For artificial synapse device application with synaptic behaviors of the present memristive devices, it is essential to demonstrate the synaptic weight update characteristics with respect to pulse voltage rather than DC voltage sweep. We have examined the conductance change, corresponding to synaptic weight update, in response to the application of both positive and negative voltage pulses of 10 µs width and pulse interval time of 1 µs at a readout voltage of 0.2 V. As shown in Fig. 3c and d, the conductance of each state increases (decreases) as the amplitude of positive (negative) voltage pulse increases along with the pulse number. There is a quite similar behavior between DC sweeping mode and pulse mode in positive bias condition, where the increase in conductance for different amplitude of voltage is not significant. It is assigned to filamentary nature of current conduction in the devices. Due to availability of a large amount of oxygen vacancies, the current increases rapidly for the very first pulse; thus, subsequent increase in current is limited. However, due to gradual rupture of filament in negative bias, current decreases sequentially as depending systematically on the voltage amplitude and number of pulses. Obviously, the conductance decreases more significantly at the first few pulses with the higher voltage amplitude and consequently saturates. On the other hand, at the lower amplitude, e.g., − 1.9 and − 2.0 V, the conductance is found to decrease gradually. These characteristics verify the possibility of fine conductance tuning to improve synaptic weight update by optimizing pulse application conditions as discussed in the Fig. 8, 9, 10, 11.

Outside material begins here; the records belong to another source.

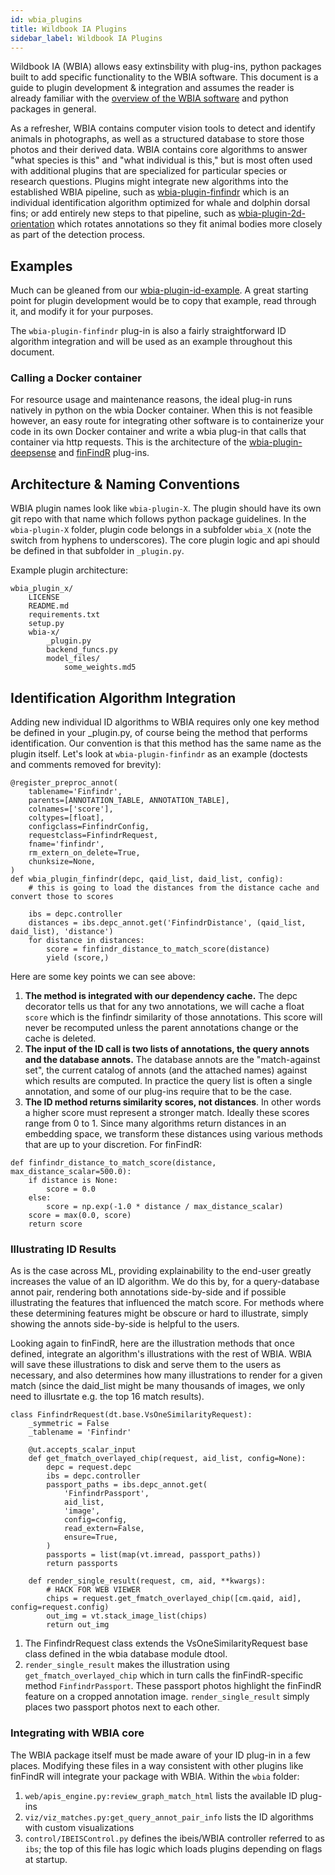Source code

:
 ```yaml
---
id: wbia_plugins
title: Wildbook IA Plugins
sidebar_label: Wildbook IA Plugins
---
```


Wildbook IA (WBIA) allows easy extinsbility with plug-ins, python packages built to add specific functionality to the WBIA software. This document is a guide to plugin development & integration and assumes the reader is already familiar with the [overview of the WBIA software](wbia_overview.md) and python packages in general.

As a refresher, WBIA contains computer vision tools to detect and identify animals in photographs, as well as a structured database to store those photos and their derived data. WBIA contains core algorithms to answer "what species is this" and "what individual is this," but is most often used with additional plugins that are specialized for particular species or research questions. Plugins might integrate new algorithms into the established WBIA pipeline, such as [wbia-plugin-finfindr](https://github.com/WildMeOrg/wbia-plugin-finfindr) which is an individual identification algorithm optimized for whale and dolphin dorsal fins; or add entirely new steps to that pipeline, such as [wbia-plugin-2d-orientation](https://github.com/WildMeOrg/wbia-plugin-2d-orientation) which rotates annotations so they fit animal bodies more closely as part of the detection process.

## Examples

Much can be gleaned from our [wbia-plugin-id-example](https://github.com/WildMeOrg/wbia-plugin-id-example). A great starting point for plugin development would be to copy that example, read through it, and modify it for your purposes.

The `wbia-plugin-finfindr` plug-in is also a fairly straightforward ID algorithm integration and will be used as an example throughout this document.

### Calling a Docker container

For resource usage and maintenance reasons, the ideal plug-in runs natively in python on the wbia Docker container. When this is not feasible however, an easy route for integrating other software is to containerize your code in its own Docker container and write a wbia plug-in that calls that container via http requests. This is the architecture of the [wbia-plugin-deepsense](https://github.com/WildMeOrg/wbia-plugin-deepsense) and [finFindR](https://github.com/WildMeOrg/wbia-plugin-finfindr) plug-ins.

## Architecture & Naming Conventions

WBIA plugin names look like `wbia-plugin-X`. The plugin should have its own git repo with that name which follows python package guidelines. In the `wbia-plugin-X` folder, plugin code belongs in a subfolder `wbia_X` (note the switch from hyphens to underscores). The core plugin logic and api should be defined in that subfolder in `_plugin.py`.

Example plugin architecture:
```
wbia_plugin_x/
    LICENSE
    README.md
    requirements.txt
    setup.py
    wbia-x/
        _plugin.py
        backend_funcs.py
        model_files/
            some_weights.md5
```

## Identification Algorithm Integration

Adding new individual ID algorithms to WBIA requires only one key method be defined in your _plugin.py, of course being the method that performs identification. Our convention is that this method has the same name as the plugin itself. Let's look at `wbia-plugin-finfindr` as an example (doctests and comments removed for brevity):
```
@register_preproc_annot(
    tablename='Finfindr',
    parents=[ANNOTATION_TABLE, ANNOTATION_TABLE],
    colnames=['score'],
    coltypes=[float],
    configclass=FinfindrConfig,
    requestclass=FinfindrRequest,
    fname='finfindr',
    rm_extern_on_delete=True,
    chunksize=None,
)
def wbia_plugin_finfindr(depc, qaid_list, daid_list, config):
    # this is going to load the distances from the distance cache and convert those to scores

    ibs = depc.controller
    distances = ibs.depc_annot.get('FinfindrDistance', (qaid_list, daid_list), 'distance')
    for distance in distances:
        score = finfindr_distance_to_match_score(distance)
        yield (score,)
```


Here are some key points we can see above:
1. **The method is integrated with our dependency cache.** The depc decorator tells us that for any two annotations, we will cache a float `score` which is the finfindr similarity of those annotations. This score will never be recomputed unless the parent annotations change or the cache is deleted.
2. **The input of the ID call is two lists of annotations, the query annots and the database annots.** The database annots are the "match-against set", the current catalog of annots (and the attached names) against which results are computed. In practice the query list is often a single annotation, and some of our plug-ins require that to be the case.
3. **The ID method returns similarity scores, not distances**. In other words a higher score must represent a stronger match. Ideally these scores range from 0 to 1. Since many algorithms return distances in an embedding space, we transform these distances using various methods that are up to your discretion. For finFindR:
```
def finfindr_distance_to_match_score(distance, max_distance_scalar=500.0):
    if distance is None:
        score = 0.0
    else:
        score = np.exp(-1.0 * distance / max_distance_scalar)
    score = max(0.0, score)
    return score
```

### Illustrating ID Results
As is the case across ML, providing explainability to the end-user greatly increases the value of an ID algorithm. We do this by, for a query-database annot pair, rendering both annotations side-by-side and if possible illustrating the features that influenced the match score. For methods where these determining features might be obscure or hard to illustrate, simply showing the annots side-by-side is helpful to the users.

Looking again to finFindR, here are the illustration methods that once defined, integrate an algorithm's illustrations with the rest of WBIA. WBIA will save these illustrations to disk and serve them to the users as necessary, and also determines how many illustrations to render for a given match (since the daid_list might be many thousands of images, we only need to illusrtate e.g. the top 16 match results).
```
class FinfindrRequest(dt.base.VsOneSimilarityRequest):
    _symmetric = False
    _tablename = 'Finfindr'

    @ut.accepts_scalar_input
    def get_fmatch_overlayed_chip(request, aid_list, config=None):
        depc = request.depc
        ibs = depc.controller
        passport_paths = ibs.depc_annot.get(
            'FinfindrPassport',
            aid_list,
            'image',
            config=config,
            read_extern=False,
            ensure=True,
        )
        passports = list(map(vt.imread, passport_paths))
        return passports

    def render_single_result(request, cm, aid, **kwargs):
        # HACK FOR WEB VIEWER
        chips = request.get_fmatch_overlayed_chip([cm.qaid, aid], config=request.config)
        out_img = vt.stack_image_list(chips)
        return out_img
```
1. The FinfindrRequest class extends the VsOneSimilarityRequest base class defined in the wbia database module dtool.
2. `render_single_result` makes the illustration using `get_fmatch_overlayed_chip` which in turn calls the finFindR-specific method `FinfindrPassport`. These passport photos highlight the finFindR feature on a cropped annotation image. `render_single_result` simply places two passport photos next to each other.


### Integrating with WBIA core
The WBIA package itself must be made aware of your ID plug-in in a few places. Modifying these files in a way consistent with other plugins like finFindR will integrate your package with WBIA. Within the `wbia` folder:
1. `web/apis_engine.py:review_graph_match_html` lists the available ID plug-ins
2. `viz/viz_matches.py:get_query_annot_pair_info` lists the ID algorithms with custom visualizations
3. `control/IBEISControl.py` defines the ibeis/WBIA controller referred to as `ibs`; the top of this file has logic which loads plugins depending on flags at startup.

The physical origin of switching characteristics in this bilayer device may come from different concentrations of oxygen vacancies in each layer, which contribute to the gradual change of filament geometry for analog synaptic weight update characteristics. To understand the composition and chemical bonding state of the bilayer structure, XPS core level and depth analyses were performed on the devices. All the peaks were fitted with Gaussian–Lorentzian (G-L) functions after a Shirley background subtraction. Figure 4 illustrates the core level spectra of Hf 4f peak in the HfO₂/HfO_2−x bilayers on Pt bottom electrode with Ti adhesion layer at different etching times from top oxide layer to bottom Pt layer. From the XPS depth profile of the bilayer structure, the positions of 24 and 30 s are within the stoichiometric upper HfO₂ layer and the ones of 48 and 60 s are within an oxygen-deficient lower HfO_2−x layer as shown in Fig. 6. The Hf 4f spectra are deconvoluted into two spin–orbit split peaks of binding energies 18.25 eV and 19.94 eV corresponding to Hf 4f_7/2 and Hf 4f_5/2 peaks, respectively, which are assigned to Hf–O bonding (Hf⁴⁺) from stoichiometric HfO₂ layer³⁸. Additionally, a doublet peak located at lower binding energies of 15.29 eV and 16.80 eV is attributed to low chemical valence states of Hfⁿ⁺-O (n < 4)³⁹. These two weaker peaks indicate the suboxides of hafnium valence states in the HfO_2−x layer, which suggests the presence of abundant oxygen vacancies. The content of two strong Hf peaks are roughly calculated by evaluating the area under each peak and it comes out that the percentage of Hf⁴⁺and Hfⁿ⁺ is 96.58% and 3.42% respectively at 24 s etching time. Also, it is clear that the percentage of suboxide Hfⁿ⁺ increases with etching time from 3.42 to 22.7% hinting that the concentration of oxygen vacancies is higher at the lower HfO_2−x layer, due to its lower deposition temperature in ALD process. A complete Hf spectra deconvolution starting from the etching time of 0 to 90 s have been shown in Fig. S4 (supplementary information).

Figure 4

XPS spectra of Hf 4f peak evolution with etching time of (a) 24, (b) 30, (c) 48, and (d) 60 s from the top surface in bilayer HfO₂/HfO_2−x structure.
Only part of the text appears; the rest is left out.